### The problem
Check the entries below for lines with "response"; report only how many there are.

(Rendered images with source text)
+-------+
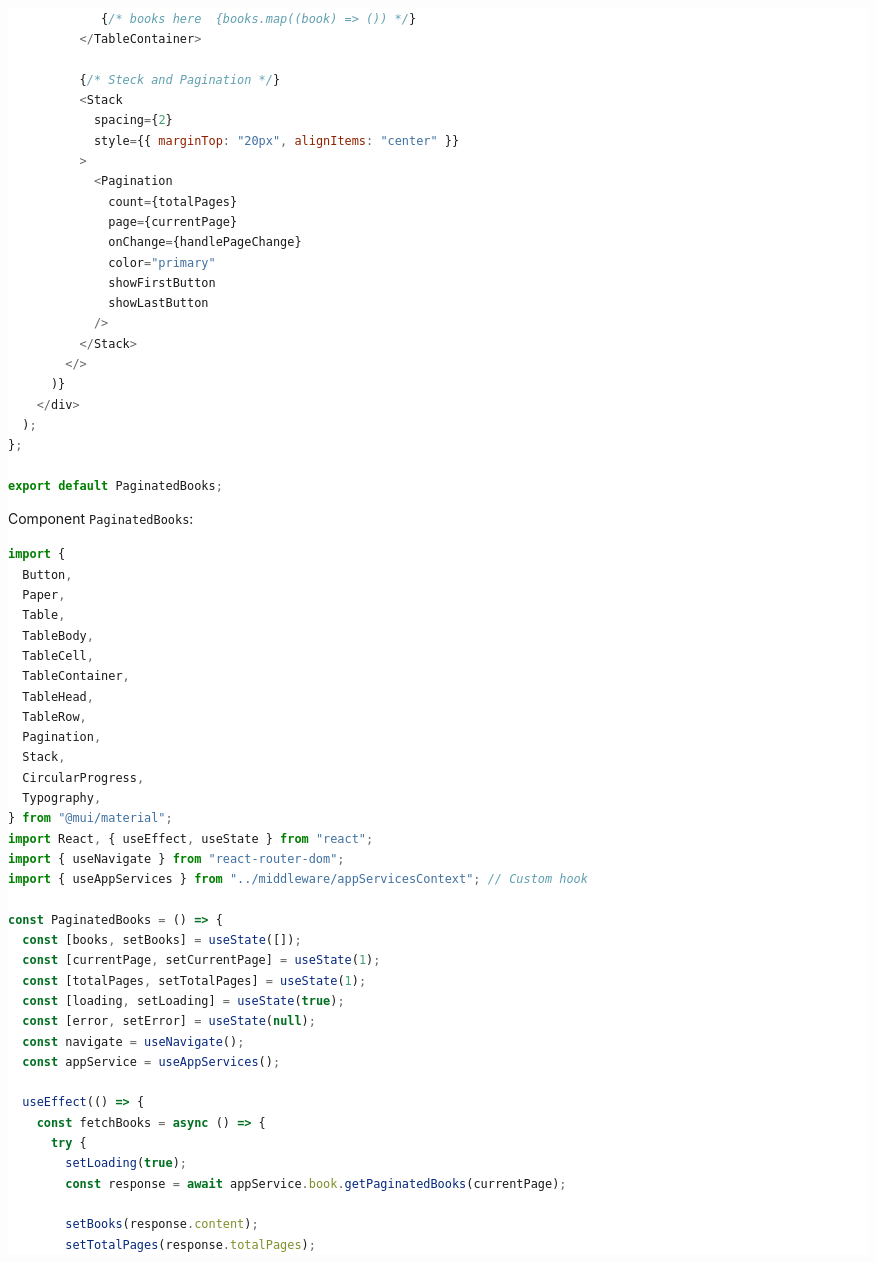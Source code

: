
 ```JavaScript
             {/* books here  {books.map((book) => ()) */}
          </TableContainer>

          {/* Steck and Pagination */}
          <Stack
            spacing={2}
            style={{ marginTop: "20px", alignItems: "center" }}
          >
            <Pagination
              count={totalPages}
              page={currentPage}
              onChange={handlePageChange}
              color="primary"
              showFirstButton
              showLastButton
            />
          </Stack>
        </>
      )}
    </div>
  );
};

export default PaginatedBooks;
```

Component `PaginatedBooks`:

```JavaScript
import {
  Button,
  Paper,
  Table,
  TableBody,
  TableCell,
  TableContainer,
  TableHead,
  TableRow,
  Pagination,
  Stack,
  CircularProgress,
  Typography,
} from "@mui/material";
import React, { useEffect, useState } from "react";
import { useNavigate } from "react-router-dom";
import { useAppServices } from "../middleware/appServicesContext"; // Custom hook

const PaginatedBooks = () => {
  const [books, setBooks] = useState([]);
  const [currentPage, setCurrentPage] = useState(1);
  const [totalPages, setTotalPages] = useState(1);
  const [loading, setLoading] = useState(true);
  const [error, setError] = useState(null);
  const navigate = useNavigate();
  const appService = useAppServices();

  useEffect(() => {
    const fetchBooks = async () => {
      try {
        setLoading(true);
        const response = await appService.book.getPaginatedBooks(currentPage);

        setBooks(response.content);
        setTotalPages(response.totalPages);
```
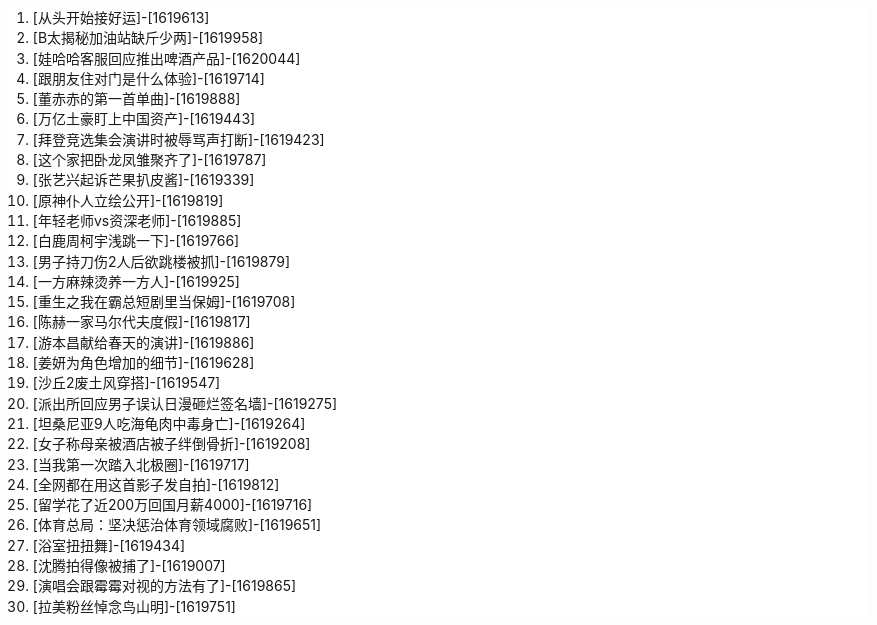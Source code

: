 1. [从头开始接好运]-[1619613]
1. [B太揭秘加油站缺斤少两]-[1619958]
1. [娃哈哈客服回应推出啤酒产品]-[1620044]
1. [跟朋友住对门是什么体验]-[1619714]
1. [董赤赤的第一首单曲]-[1619888]
1. [万亿土豪盯上中国资产]-[1619443]
1. [拜登竞选集会演讲时被辱骂声打断]-[1619423]
1. [这个家把卧龙凤雏聚齐了]-[1619787]
1. [张艺兴起诉芒果扒皮酱]-[1619339]
1. [原神仆人立绘公开]-[1619819]
1. [年轻老师vs资深老师]-[1619885]
1. [白鹿周柯宇浅跳一下]-[1619766]
1. [男子持刀伤2人后欲跳楼被抓]-[1619879]
1. [一方麻辣烫养一方人]-[1619925]
1. [重生之我在霸总短剧里当保姆]-[1619708]
1. [陈赫一家马尔代夫度假]-[1619817]
1. [游本昌献给春天的演讲]-[1619886]
1. [姜妍为角色增加的细节]-[1619628]
1. [沙丘2废土风穿搭]-[1619547]
1. [派出所回应男子误认日漫砸烂签名墙]-[1619275]
1. [坦桑尼亚9人吃海龟肉中毒身亡]-[1619264]
1. [女子称母亲被酒店被子绊倒骨折]-[1619208]
1. [当我第一次踏入北极圈]-[1619717]
1. [全网都在用这首影子发自拍]-[1619812]
1. [留学花了近200万回国月薪4000]-[1619716]
1. [体育总局：坚决惩治体育领域腐败]-[1619651]
1. [浴室扭扭舞]-[1619434]
1. [沈腾拍得像被捕了]-[1619007]
1. [演唱会跟霉霉对视的方法有了]-[1619865]
1. [拉美粉丝悼念鸟山明]-[1619751]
+-------+
### Exercise output
3